Disney Planes Fire & Rescue

I returned from Bogotá with a pesky scratchy throat. But more on that later.

At the end of every summer, my husband flies to Brazil to escort my stepdaughter back to the States. It is a law in Brazil that children may not leave the country with one parent without the legal permission of the other parent. So every year my husband flies all night to Brazil, collects my stepdaughter, and returns that same night to come back home.

He would be leaving Friday night and they would return together Sunday morning. I would be by myself with the kids for the weekend so I planned some fun things for us to do.

After the quasi-disastrous first experience at the movie theater a couple weeks ago, some people from an online support group for sensory processing disorder told me about “sensory friendly movies” at AMC. There was one scheduled for this weekend so I thought that would be a perfect distraction while daddy was out of town.

These special showings are infrequent and only a couple of theaters in our metro area offer them.  This Saturday’s feature would be the new Disney Planes movie. My kids never saw any of the Cars movies nor the first Planes movie. I whet their appetite by showing them the trailer of the new movies on the computer at home before we left.

My daughter asked to take the headphones with us despite the fact that I explained to her ahead of time that this movie would not be too loud like the last one.

We arrived at the theater in plenty of time before the movie was to start. I found booster seats to put in the chairs. (I had never seen this before. I wish it had been available at the dollar theater we went to a couple weeks ago).

Planes movie pic sensory

We stood in line to order a medium popcorn and some Bunch a Crunch. I had brought a couple of plastic containers to divvy out the popcorn for them. Passing around the popcorn bag doesn’t work with small children.

The sensory friendly movies had been advertised as something where kids could feel free to get up and move around, as they needed.
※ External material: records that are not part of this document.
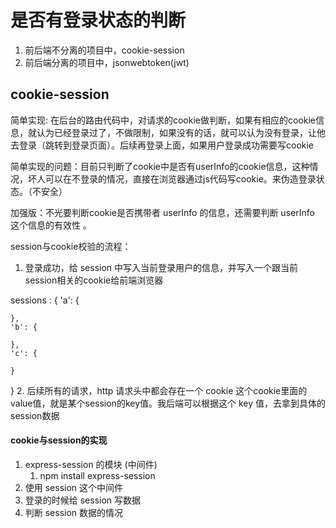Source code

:# 是否有登录状态的判断

1. 前后端不分离的项目中，cookie-session
2. 前后端分离的项目中，jsonwebtoken(jwt)

## cookie-session

简单实现: 在后台的路由代码中，对请求的cookie做判断，如果有相应的cookie信息，就认为已经登录过了，不做限制，如果没有的话，就可以认为没有登录，让他去登录（跳转到登录页面）。后续再登录上面，如果用户登录成功需要写cookie

简单实现的问题：目前只判断了cookie中是否有userInfo的cookie信息，这种情况，坏人可以在不登录的情况，直接在浏览器通过js代码写cookie。来伪造登录状态。（不安全）

加强版：不光要判断cookie是否携带者 userInfo 的信息，还需要判断 userInfo 这个信息的有效性
。

session与cookie校验的流程：

1. 登录成功，给 session 中写入当前登录用户的信息，并写入一个跟当前session相关的cookie给前端浏览器

  sessions : {
    'a': {

    },
    'b': {

    },
    'c': {

    }
  }
2. 后续所有的请求，http 请求头中都会存在一个 cookie 这个cookie里面的value值，就是某个session的key值。我后端可以根据这个 key 值，去拿到具体的session数据

#### cookie与session的实现
1. express-session 的模块 (中间件)
   1. npm install express-session
2. 使用 session 这个中间件
3. 登录的时候给 session 写数据
4. 判断 session 数据的情况
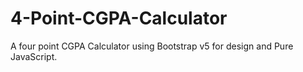 # 4-Point-CGPA-Calculator
A four point CGPA Calculator using Bootstrap v5 for design and Pure JavaScript. 
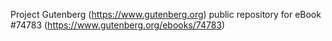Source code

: Project Gutenberg (https://www.gutenberg.org) public repository for
eBook #74783 (https://www.gutenberg.org/ebooks/74783)
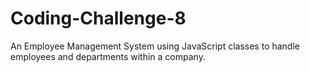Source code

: # Coding-Challenge-8
An Employee Management System using JavaScript classes to handle employees and departments within a company. 
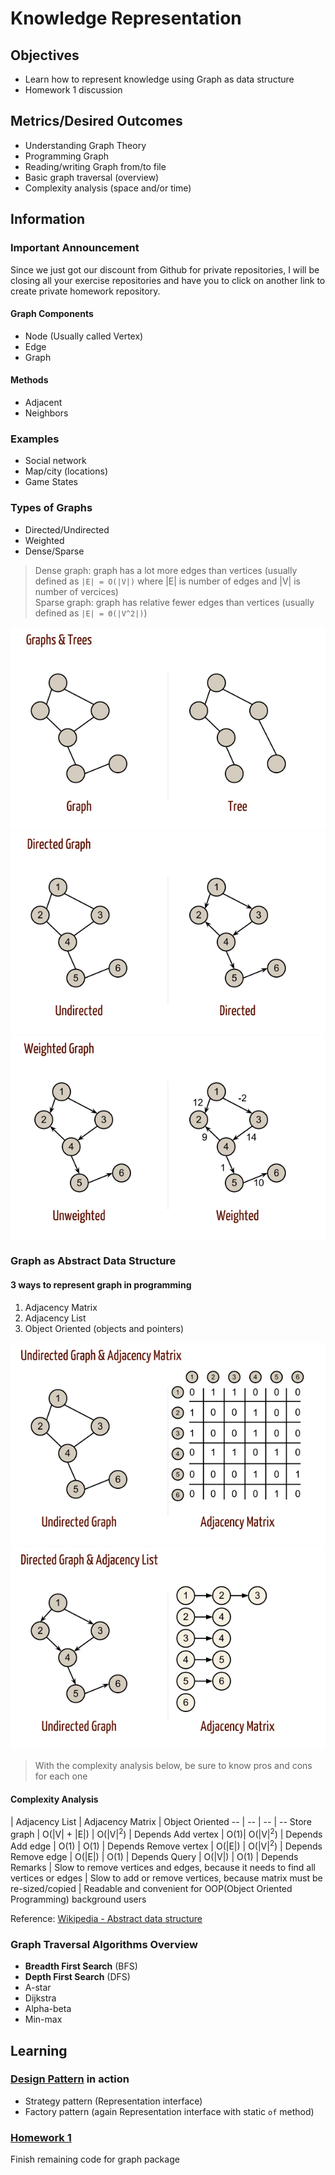 # Knowledge Representation

## Objectives

* Learn how to represent knowledge using Graph as data structure
* Homework 1 discussion

## Metrics/Desired Outcomes

* Understanding Graph Theory
* Programming Graph
* Reading/writing Graph from/to file
* Basic graph traversal (overview)
* Complexity analysis (space and/or time)

## Information

### Important Announcement

Since we just got our discount from Github for private repositories, I will be closing all your exercise repositories and have you to click on another link to create private homework repository.

#### Graph Components

* Node (Usually called Vertex)
* Edge
* Graph

#### Methods

* Adjacent
* Neighbors

### Examples

* Social network
* Map/city (locations)
* Game States

### Types of Graphs

* Directed/Undirected
* Weighted
* Dense/Sparse

> Dense graph: graph has a lot more edges than vertices (usually defined as `|E| = O(|V|)` where |E| is number of edges and |V| is number of vercices)  
> Sparse graph: graph has relative fewer edges than vertices (usually defined as `|E| = Θ(|V^2|)`)

![](imgs/graph-tree.png)
![](imgs/graph-direct.png)
![](imgs/graph-weight.png)

### Graph as Abstract Data Structure

#### 3 ways to represent graph in programming

1. Adjacency Matrix
2. Adjacency List
3. Object Oriented (objects and pointers)

![](imgs/adjacency-matrix-undirect.png)
![](imgs/adjacency-list.png)

> With the complexity analysis below, be sure to know pros and cons for each one

#### Complexity Analysis

  | Adjacency List | Adjacency Matrix | Object Oriented
-- | -- | -- | --
Store graph | O(&#124;V&#124; + &#124;E&#124;) | O(&#124;V&#124;<sup>2</sup>) | Depends
Add vertex | O(1)| O(&#124;V&#124;<sup>2</sup>) | Depends
Add edge | O(1) | O(1) | Depends
Remove vertex | O(&#124;E&#124;) | O(&#124;V&#124;<sup>2</sup>) | Depends
Remove edge | O(&#124;E&#124;) | O(1) | Depends
Query | O(&#124;V&#124;) | O(1) | Depends
Remarks | Slow to remove vertices and edges, because it needs to find all vertices or edges | Slow to add or remove vertices, because matrix must be re-sized/copied | Readable and convenient for OOP(Object Oriented Programming) background users

Reference: [Wikipedia - Abstract data structure][wiki-graph]

### Graph Traversal Algorithms Overview

* **Breadth First Search** (BFS)
* **Depth First Search** (DFS)
* A-star
* Dijkstra
* Alpha-beta
* Min-max

## Learning

### [Design Pattern][design-pattern] in action

* Strategy pattern (Representation interface)
* Factory pattern (again Representation interface with static `of` method)

### [Homework 1](homeworks/homework1.md)

Finish remaining code for graph package


[wiki-graph]: https://en.wikipedia.org/wiki/Graph_(abstract_data_type)
[design-pattern]: https://github.com/iluwatar/java-design-patterns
The lights would be kept up during the movie. The volume would be kept down low.

I had some expectations for what this experience would be like. I expected to see lots of autistic kids in the theater. I expected it to be noisy and was prepared for potential meltdowns.

There was just one noisy kid in the theater that morning. Only one kid burst into tears and demanded to be taken home.

My kid.

I ran into some of the theater staff as we made our way to the potty during the previews. My daughter still had the headphones on her ears and  tears streamed down her cheeks.

The staff apologized and said that the trailers were always louder than the actual movie. They explained that they had turned down the volume as much as possible. I told them I was surprised at my daughter’s reaction. I really was.

My daughter has never had enough checkmarks in the right categories to be diagnosed with autism though she showed definite warning signs as a toddler. I am well aware that autism is always accompanied by SPD (though the opposite is not always the case).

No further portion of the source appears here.